I arrived to work one evening in late December 2018 expecting just an ordinary shift.
Everyone who was working that night had been called to a meeting to discuss that evening's plans. Before the meeting ended, my AP manager (whose job I still know nothing about) informed us that he was leaving the store next Friday and that we should all look for jobs somewhere else.
At this moment, I knew our store would end up closing down.
I worked at a Kmart that had been around since the 1970s. I used to go there when I was younger and buy things like video games, toys, and even VHS tapes. After a certain point, I didn't really buy anything from there anymore. One day I walked in and found out that they had completely removed the video games section in expectations of shutting down soon. But that wouldn't happen for another three years.
I'm currently unemployed. So are many others as a result of retail giants like Sears, which owns Kmart, going bankrupt and shutting down.
This has been a huge trend within the past decade. With the rise of Amazon and the evolution of the internet, it is becoming harder for retail stores to make money. The video game section removed at my Kmart was probably removed due to not making enough income to justify keeping it.
Right now, I can open up my phone, select the PlayStation app and purchase the newest "Call of Duty." This takes less than 5 minutes to do. Now if I wanted to go to my former Kmart and purchase the newest "Call of Duty," I'd first have to walk to the video game section in the back of the store, get an employee to unlock the case it is in, then stand in line to purchase it.

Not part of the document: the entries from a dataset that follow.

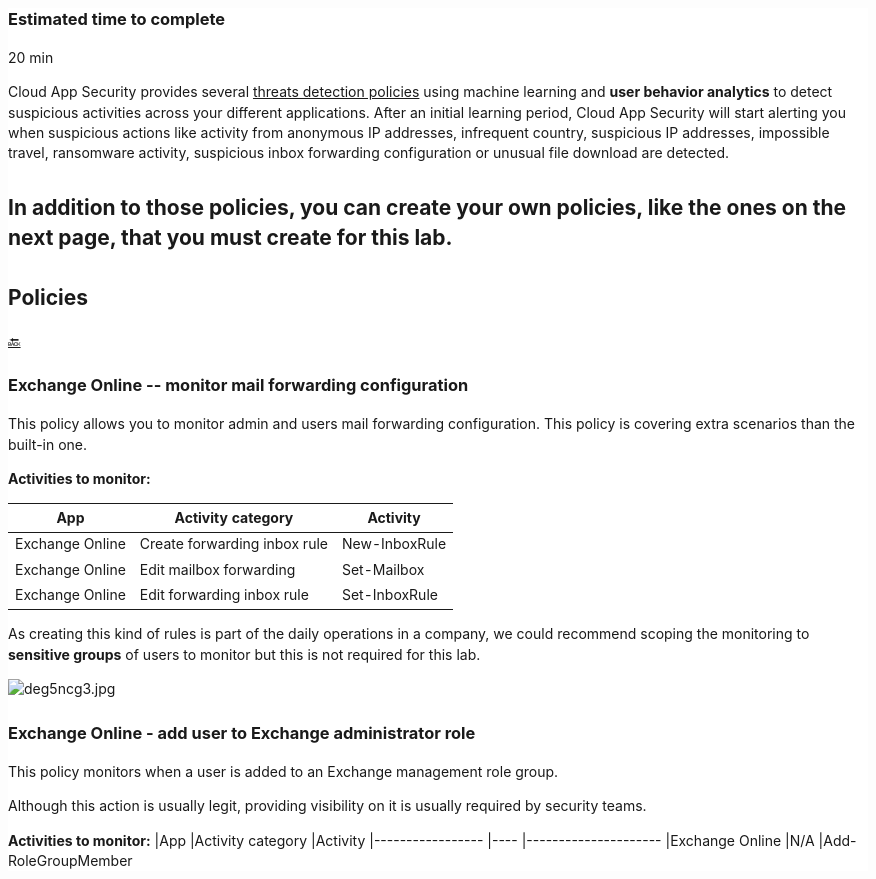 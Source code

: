 ### Estimated time to complete
20 min

Cloud App Security provides several [threats detection
policies](https://docs.microsoft.com/en-us/cloud-app-security/anomaly-detection-policy)
using machine learning and **user behavior analytics** to detect
suspicious activities across your different applications. After an
initial learning period, Cloud App Security will start alerting you when
suspicious actions like activity from anonymous IP addresses, infrequent
country, suspicious IP addresses, impossible travel, ransomware
activity, suspicious inbox forwarding configuration or unusual file
download are detected.

In addition to those policies, you can create your own policies, like
the ones on the next page, that you must create for this lab.
---
## Policies
[🔙](#microsoft-365-cloud-app-security)

### Exchange Online -- monitor mail forwarding configuration

This policy allows you to monitor admin and users mail forwarding
configuration. This policy is covering extra scenarios than the built-in
one.

**Activities to monitor:**

  |App               |Activity category              |Activity
  |----------------- |------------------------------ |---------------
  |Exchange Online   |Create forwarding inbox rule   |New-InboxRule
  |Exchange Online   |Edit mailbox forwarding        |Set-Mailbox
  |Exchange Online   |Edit forwarding inbox rule     |Set-InboxRule

As creating this kind of rules is part of the daily operations in a
company, we could recommend scoping the monitoring to **sensitive
groups** of users to monitor but this is not required for this lab.

![deg5ncg3.jpg](https://github.com/kemckinnmsft/M365HOL3001/blob/master/Content/deg5ncg3.jpg)

### Exchange Online - add user to Exchange administrator role

This policy monitors when a user is added to an Exchange management role
group.

Although this action is usually legit, providing visibility on it is
usually required by security teams.

**Activities to monitor:**
  |App               |Activity category             |Activity
  |----------------- |---- 							|---------------------
  |Exchange Online   |N/A   						|Add-RoleGroupMember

Depending on how busy it is that day, this may have taken over 10 minutes. The convenience factor is a big reason why something like Amazon has thrived.
You may not be able to get what you want right away, but you also don't have to deal with annoying shoppers and long lines.
At one point, Sears was basically Amazon. It had a large selection of merchandise within the Sears catalog, which at one point was the equivalent to Amazon's website. Unfortunately for Sears, they were overtaken by Amazon and many other retail chains because they were too slow in taking their catalog online, allowing you to make purchases online as Amazon does.
Sears has declared bankruptcy and will most likely be gone in a year.
Sears will not be the only retail chain to potentially close.
GameStop has not declared bankruptcy yet, but it may by the end of this year since they are slowly losing money. Other stores like Family Dollar and Gymboree are also losing money, which has resulted in the closing down of multiple stores.
I don't want to make it seem like Amazon is this big and evil company that is solely responsible for shutting down the poor, innocent stores. These stores, especially Sears, had their chance to adapt and failed.
GameStop, in particular, has been constantly made fun of for how they force their employees to annoy customers with questions about video game pre-orders. Did they ever fix this issue? Of course not, and now there are tons of articles speculating about how they may go bankrupt.
Not adapting to sell online isn't the sole reason for these retail chains failing as a business. But the fact that they don't listen to their customers could also have contributed to their downfall.
In the near future, I don't think there will be that many retail store chains around anymore due to poor business decisions and Amazon. Shoppers have asked for convenient shopping experiences and they now receive them due to the evolution of the digital marketplace. This wish for convenience may have doomed retail stores, since not all of them can really keep up with a company like Amazon.